Aim of the exercise ::
Your answer must be every line of the data that holds the string "retirement".

(Saved entries)
======

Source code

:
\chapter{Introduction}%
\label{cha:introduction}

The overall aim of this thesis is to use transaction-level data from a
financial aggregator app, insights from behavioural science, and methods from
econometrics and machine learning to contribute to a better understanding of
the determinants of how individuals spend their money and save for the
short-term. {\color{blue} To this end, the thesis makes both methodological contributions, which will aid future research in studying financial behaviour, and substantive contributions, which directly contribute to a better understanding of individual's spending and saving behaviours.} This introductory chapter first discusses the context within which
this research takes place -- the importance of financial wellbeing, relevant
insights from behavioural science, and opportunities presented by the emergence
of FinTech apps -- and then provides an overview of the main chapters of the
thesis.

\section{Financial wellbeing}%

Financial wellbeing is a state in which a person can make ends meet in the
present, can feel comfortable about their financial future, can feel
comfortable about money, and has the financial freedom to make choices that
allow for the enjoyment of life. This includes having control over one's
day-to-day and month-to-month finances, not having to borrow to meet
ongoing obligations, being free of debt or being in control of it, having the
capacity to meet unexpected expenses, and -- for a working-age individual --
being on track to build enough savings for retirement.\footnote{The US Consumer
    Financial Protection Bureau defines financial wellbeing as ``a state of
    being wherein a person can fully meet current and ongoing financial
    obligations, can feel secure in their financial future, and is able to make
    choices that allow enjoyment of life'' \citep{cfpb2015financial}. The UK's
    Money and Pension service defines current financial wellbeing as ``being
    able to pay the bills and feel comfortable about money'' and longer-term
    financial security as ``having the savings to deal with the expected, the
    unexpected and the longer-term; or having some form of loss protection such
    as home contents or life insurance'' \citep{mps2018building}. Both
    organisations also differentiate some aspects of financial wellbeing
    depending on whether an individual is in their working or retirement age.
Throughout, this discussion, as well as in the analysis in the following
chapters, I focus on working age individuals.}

======

Answer ::
being on track to build enough savings for retirement.\footnote{The US Consumer
    depending on whether an individual is in their working or retirement age.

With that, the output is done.